- WHAT IS BEING ASKED
The records that follow are to be reproduced exactly. Any pictures in them are left out.

─── EXERCISE DATA ───

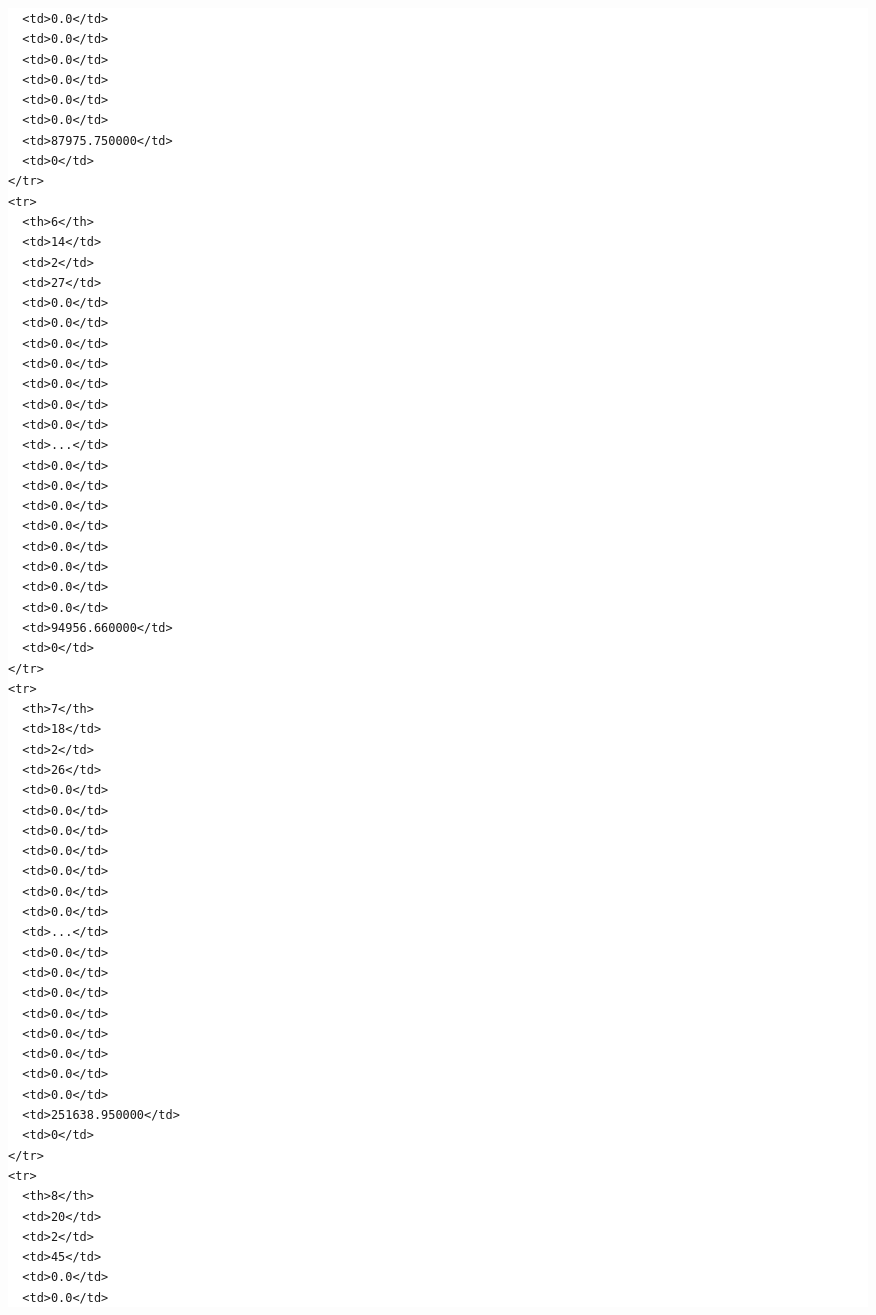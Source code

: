       <td>0.0</td>
      <td>0.0</td>
      <td>0.0</td>
      <td>0.0</td>
      <td>0.0</td>
      <td>0.0</td>
      <td>87975.750000</td>
      <td>0</td>
    </tr>
    <tr>
      <th>6</th>
      <td>14</td>
      <td>2</td>
      <td>27</td>
      <td>0.0</td>
      <td>0.0</td>
      <td>0.0</td>
      <td>0.0</td>
      <td>0.0</td>
      <td>0.0</td>
      <td>0.0</td>
      <td>...</td>
      <td>0.0</td>
      <td>0.0</td>
      <td>0.0</td>
      <td>0.0</td>
      <td>0.0</td>
      <td>0.0</td>
      <td>0.0</td>
      <td>0.0</td>
      <td>94956.660000</td>
      <td>0</td>
    </tr>
    <tr>
      <th>7</th>
      <td>18</td>
      <td>2</td>
      <td>26</td>
      <td>0.0</td>
      <td>0.0</td>
      <td>0.0</td>
      <td>0.0</td>
      <td>0.0</td>
      <td>0.0</td>
      <td>0.0</td>
      <td>...</td>
      <td>0.0</td>
      <td>0.0</td>
      <td>0.0</td>
      <td>0.0</td>
      <td>0.0</td>
      <td>0.0</td>
      <td>0.0</td>
      <td>0.0</td>
      <td>251638.950000</td>
      <td>0</td>
    </tr>
    <tr>
      <th>8</th>
      <td>20</td>
      <td>2</td>
      <td>45</td>
      <td>0.0</td>
      <td>0.0</td>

───

- WRITTEN ANSWER
Source code

:       <td>0.0</td>
      <td>0.0</td>
      <td>0.0</td>
      <td>0.0</td>
      <td>0.0</td>
      <td>0.0</td>
      <td>87975.750000</td>
      <td>0</td>
    </tr>
    <tr>
      <th>6</th>
      <td>14</td>
      <td>2</td>
      <td>27</td>
      <td>0.0</td>
      <td>0.0</td>
      <td>0.0</td>
      <td>0.0</td>
      <td>0.0</td>
      <td>0.0</td>
      <td>0.0</td>
      <td>...</td>
      <td>0.0</td>
      <td>0.0</td>
      <td>0.0</td>
      <td>0.0</td>
      <td>0.0</td>
      <td>0.0</td>
      <td>0.0</td>
      <td>0.0</td>
      <td>94956.660000</td>
      <td>0</td>
    </tr>
    <tr>
      <th>7</th>
      <td>18</td>
      <td>2</td>
      <td>26</td>
      <td>0.0</td>
      <td>0.0</td>
      <td>0.0</td>
      <td>0.0</td>
      <td>0.0</td>
      <td>0.0</td>
      <td>0.0</td>
      <td>...</td>
      <td>0.0</td>
      <td>0.0</td>
      <td>0.0</td>
      <td>0.0</td>
      <td>0.0</td>
      <td>0.0</td>
      <td>0.0</td>
      <td>0.0</td>
      <td>251638.950000</td>
      <td>0</td>
    </tr>
    <tr>
      <th>8</th>
      <td>20</td>
      <td>2</td>
      <td>45</td>
      <td>0.0</td>
      <td>0.0</td>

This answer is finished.